To find the covariance between XY and XZ, we can use the formula:

cov(XY, XZ) = E[XY*XZ] - E[XY] * E[XZ]

First, let's calculate E[XY]:

Since X and Y are independent, the expected value of their product is the product of their respective expected values:

E[XY] = E[X] * E[Y] = 2 * 2 = 4

Next, let's calculate E[XZ]:

Similarly, since X and Z are independent:

E[XZ] = E[X] * E[Z] = 2 * 2 = 4

Now, let's calculate E[XY * XZ]:

Since X, Y, and Z are independent, we can write:

E[XY * XZ] = E[X] * E[Y] * E[X] * E[Z] = 2 * 2 * 2 * 2 = 16

Finally, we can substitute these values into the covariance formula:

cov(XY, XZ) = E[XY * XZ] - E[XY] * E[XZ] = 16 - 4 * 4 = 16 - 16 = 0

Therefore, the covariance between XY and XZ is 0.
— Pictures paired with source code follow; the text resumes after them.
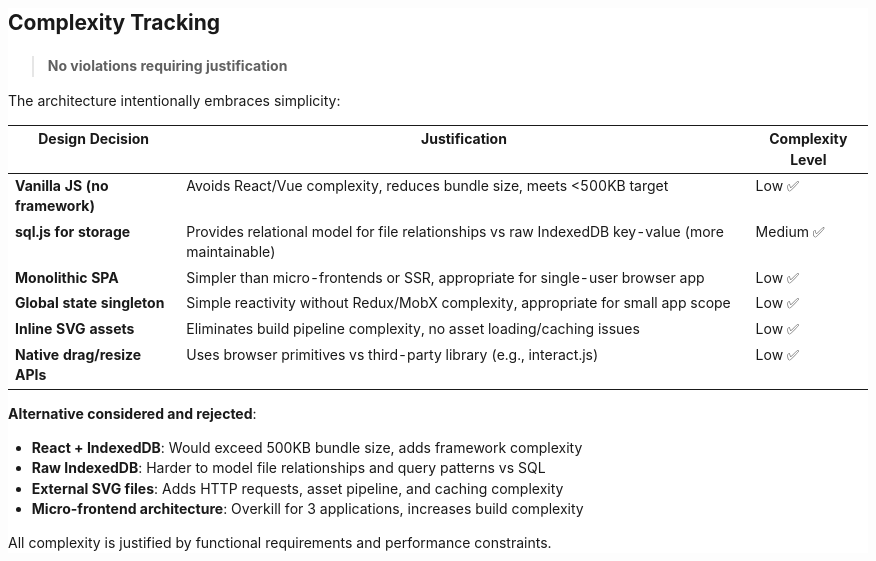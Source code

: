 ## Complexity Tracking

> **No violations requiring justification**

The architecture intentionally embraces simplicity:

| Design Decision | Justification | Complexity Level |
|----------------|---------------|------------------|
| **Vanilla JS (no framework)** | Avoids React/Vue complexity, reduces bundle size, meets <500KB target | Low ✅ |
| **sql.js for storage** | Provides relational model for file relationships vs raw IndexedDB key-value (more maintainable) | Medium ✅ |
| **Monolithic SPA** | Simpler than micro-frontends or SSR, appropriate for single-user browser app | Low ✅ |
| **Global state singleton** | Simple reactivity without Redux/MobX complexity, appropriate for small app scope | Low ✅ |
| **Inline SVG assets** | Eliminates build pipeline complexity, no asset loading/caching issues | Low ✅ |
| **Native drag/resize APIs** | Uses browser primitives vs third-party library (e.g., interact.js) | Low ✅ |

**Alternative considered and rejected**:
- **React + IndexedDB**: Would exceed 500KB bundle size, adds framework complexity
- **Raw IndexedDB**: Harder to model file relationships and query patterns vs SQL
- **External SVG files**: Adds HTTP requests, asset pipeline, and caching complexity
- **Micro-frontend architecture**: Overkill for 3 applications, increases build complexity

All complexity is justified by functional requirements and performance constraints.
To find the covariance between XY and XZ, we can use the formula:

cov(XY, XZ) = E[(XY - E[XY])(XZ - E[XZ])]

First, let's find E[XY] and E[XZ]:

E[XY] = E[X] * E[Y] = 2 * 2 = 4

E[XZ] = E[X] * E[Z] = 2 * 2 = 4

Now let's find the covariance:

cov(XY, XZ) = E[(XY - 4)(XZ - 4)]

Since X, Y, and Z are independent, we can split the expectation into separate terms:

cov(XY, XZ) = E[XY * XZ - 4XZ - 4XY + 16]

Using the linearity of expectation, we can split it further:

cov(XY, XZ) = E[XY * XZ] - E[4XZ] - E[4XY] + E[16]

Since X, Y, and Z are independent, E[XY * XZ] = E[XY] * E[XZ] = 4 * 4 = 16.

E[4XZ] = 4 * E[X] * E[Z] = 4 * 2 * 2 = 16.

E[4XY] = 4 * E[X] * E[Y] = 4 * 2 * 2 = 16.

E[16] = 16.

Substituting these values back into the covariance formula:

cov(XY, XZ) = 16 - 16 - 16 + 16

Simplifying:

cov(XY, XZ) = 16 - 16 - 16 + 16 = 0

Therefore, the covariance between XY and XZ is 0.